At $4.45, the Mitsuo Aida is a little more expensive than most fude pens available on Jetpens, but it definitely has a lot to offer the comic artist.


The Mitsuo Aida double sided pen features a poem by the poet and calligrapher, Mitsuo Aida.  It comes in four different body colors, although the ink in all is black.  According to Jetpens, it's waterproof when completely dry, a feature I'll have to test out with my watercolors soon.  I'll probably edit this post with the results, so consider bookmarking it and revisiting in a couple weeks!




The package is written entirely in Japanese, so I had to rely on Jetpens for information regarding this interesting pen.  I tried to get some close up photos though, in case any of my readers are fluent and would like to translate this for themselves.  If you'd like to share your translation, feel free to leave it in the comments, and I'll add it to this post (with credit to you, of course).


The barrel of the Mitsuo Aida is a little thicker than the Kuretake Fudegokochi, but doesn't feel awkward or ungainly in my hand.


Unlike later double sided fude pens I've tested, the caps can post on either end of the pen.  According to Jetpens, the tips are 'fine' and 'medium', but to me, it feels more like a 'medium' and a 'large'.  The smaller tip has a lot of give, and is a lot of fun to ink with.  The larger tip is a lot like Copic's large brush multiliner, and is capable of pulling very fine lines if you have a delicate hand.

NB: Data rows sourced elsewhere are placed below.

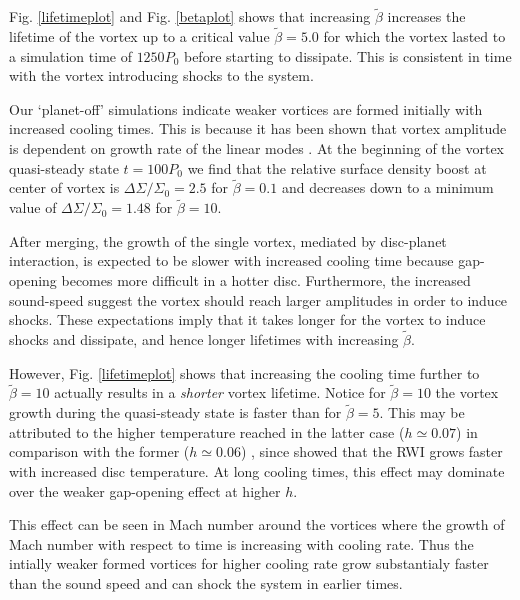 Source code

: Fig. \ref{lifetimeplot} and Fig. \ref{betaplot} shows that increasing 
$\tilde{\beta}$
increases the lifetime of the vortex up to a critical 
value $\tilde{\beta}=5.0$ for which the vortex lasted to a simulation time of
 $1250P_0$ before starting to dissipate. This is consistent in time with the
 vortex introducing shocks to the system.

Our `planet-off' simulations
indicate weaker vortices are formed initially with increased cooling
times. This is because it has been shown that vortex amplitude is dependent on 
growth rate of the linear modes \citep{meheut2013}.
At the beginning of the vortex quasi-steady state $t=100P_0$ we find
that the relative surface density boost at center of vortex 
is $\Delta\Sigma/\Sigma_0=2.5$ for $\tilde\beta=0.1$ 
and decreases down to a minimum value of $\Delta\Sigma/\Sigma_0=1.48$ for 
$\tilde\beta=10$. 

 After merging, the growth of the single vortex, mediated by disc-planet
interaction, is expected to be slower with increased cooling time
because gap-opening becomes more difficult in a hotter
disc. Furthermore, the increased sound-speed suggest the vortex should
reach larger amplitudes in order to induce shocks. 
These expectations
imply that it takes longer for the vortex to induce shocks and
dissipate, and hence longer lifetimes with increasing
$\tilde{\beta}$. 

However, Fig. \ref{lifetimeplot} shows that increasing the cooling
time further to $\tilde{\beta}=10$ actually results in a
\emph{shorter} vortex lifetime. Notice for $\tilde{\beta}=10$ the vortex growth 
during the quasi-steady state is faster than for
$\tilde{\beta}=5$.
 This may be attributed to the higher temperature
reached in the latter case ($h\simeq 0.07$) in comparison with the former
($h\simeq 0.06$)
, since \cite{li00} showed that the RWI grows
faster with increased disc temperature. At long cooling times, this
effect may dominate over the weaker gap-opening effect at higher $h$.   

This effect can be seen in Mach number around the vortices where the
growth of Mach number with respect to time is increasing with cooling rate.
Thus the intially weaker formed vortices for higher cooling rate grow
substantialy faster than the sound speed and can shock the system in earlier
times.

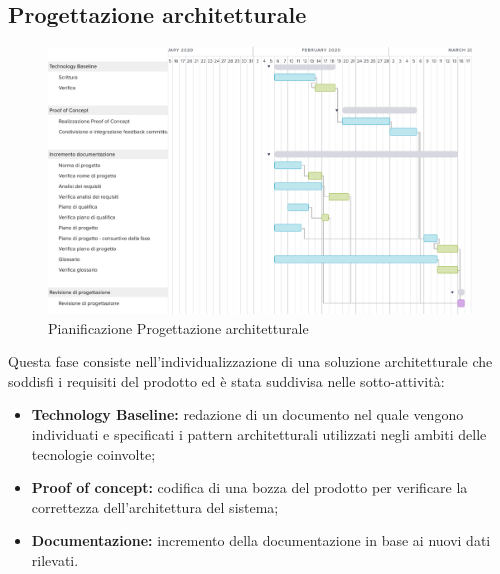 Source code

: \subsection{Progettazione architetturale}
\begin{figure}[h!]
	\includegraphics[width=\textwidth]{res/img/g3}
	\caption{Pianificazione Progettazione architetturale}
\end{figure}
Questa fase consiste nell'individualizzazione di una soluzione architetturale che soddisfi i requisiti del prodotto ed è stata suddivisa nelle sotto-attività:
\begin{itemize}
	\item \textbf{Technology Baseline:} redazione di un documento nel quale vengono individuati e specificati i pattern architetturali utilizzati negli ambiti delle tecnologie coinvolte;
	\item  \textbf{Proof of concept:} codifica di una bozza del prodotto per verificare la correttezza dell'architettura del sistema;
	\item \textbf{Documentazione:} incremento della documentazione in base ai nuovi dati rilevati.
\end{itemize}


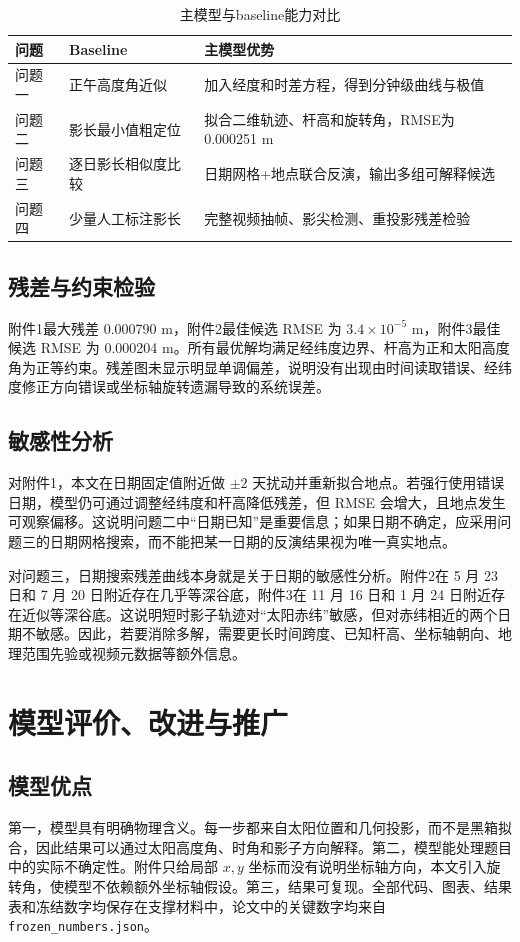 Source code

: \documentclass[UTF8,a4paper,12pt]{ctexart}
\begin{document}
\begin{table}[H]
\centering
\caption{主模型与baseline能力对比}
\begin{tabular}{p{}p{}p{}}
\toprule
问题 & Baseline & 主模型优势\\
\midrule
问题一 & 正午高度角近似 & 加入经度和时差方程，得到分钟级曲线与极值\\
问题二 & 影长最小值粗定位 & 拟合二维轨迹、杆高和旋转角，RMSE为0.000251 m\\
问题三 & 逐日影长相似度比较 & 日期网格+地点联合反演，输出多组可解释候选\\
问题四 & 少量人工标注影长 & 完整视频抽帧、影尖检测、重投影残差检验\\
\bottomrule
\end{tabular}
\end{table}

\subsection{残差与约束检验}
附件1最大残差 0.000790 m，附件2最佳候选 RMSE 为 $3.4\times10^{-5}$ m，附件3最佳候选 RMSE 为 0.000204 m。所有最优解均满足经纬度边界、杆高为正和太阳高度角为正等约束。残差图未显示明显单调偏差，说明没有出现由时间读取错误、经纬度修正方向错误或坐标轴旋转遗漏导致的系统误差。

\subsection{敏感性分析}
对附件1，本文在日期固定值附近做 $\pm2$ 天扰动并重新拟合地点。若强行使用错误日期，模型仍可通过调整经纬度和杆高降低残差，但 RMSE 会增大，且地点发生可观察偏移。这说明问题二中“日期已知”是重要信息；如果日期不确定，应采用问题三的日期网格搜索，而不能把某一日期的反演结果视为唯一真实地点。

对问题三，日期搜索残差曲线本身就是关于日期的敏感性分析。附件2在 5 月 23 日和 7 月 20 日附近存在几乎等深谷底，附件3在 11 月 16 日和 1 月 24 日附近存在近似等深谷底。这说明短时影子轨迹对“太阳赤纬”敏感，但对赤纬相近的两个日期不敏感。因此，若要消除多解，需要更长时间跨度、已知杆高、坐标轴朝向、地理范围先验或视频元数据等额外信息。

\section{模型评价、改进与推广}
\subsection{模型优点}
第一，模型具有明确物理含义。每一步都来自太阳位置和几何投影，而不是黑箱拟合，因此结果可以通过太阳高度角、时角和影子方向解释。第二，模型能处理题目中的实际不确定性。附件只给局部 $x,y$ 坐标而没有说明坐标轴方向，本文引入旋转角，使模型不依赖额外坐标轴假设。第三，结果可复现。全部代码、图表、结果表和冻结数字均保存在支撑材料中，论文中的关键数字均来自 \verb|frozen_numbers.json|。
\end{document}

The caps post to each other, insuring you don't lose a cap while you ink.

Below is a sketch I inked with the Mitsuo Aida.  This pen is a lot of fun to ink with, and is quite capable all on its own.  I've added this versatile pen to my every day carry.

 
If you're looking for an all-in-one brush pen or fude pen for your on the go sketching, the Mitsuo Aida is a strong choice for your everyday carry.
 
Watercolor Field Test
 
The evening I wrote this post, I sketched up a little doodle of Kara on watercolor paper.  I inked it, let it dry overnight, and erased the graphite pencil using a Mono eraser.  Inking on watercolor paper DID remove some of the ink, but that's to be expected given the nature of inking on watercolor paper.   The resulting lineart is no more faded than a lineart inked with a brush and India ink would be after erasing.
 
The Mitsuo Aida handles just fine on watercolor paper, and there wasn't any spidering or feathering of lines.
 

I taped down my little piece of watercolor, and applied a wash of just water to see if the Mitsuo Aida would run.  As you can see, the ink stayed fast.
And here's the finished piece.  As yall can see, Mitsuo Aida fude pens are indeed waterproof, making them fantastic for inking sketches intended for watercolor.
 
My verdict?  I love this pen!  Especially now that I know I can use it with watercolors, I love it even more.  I'm so excited to really get to play around with these when things start winding down over here.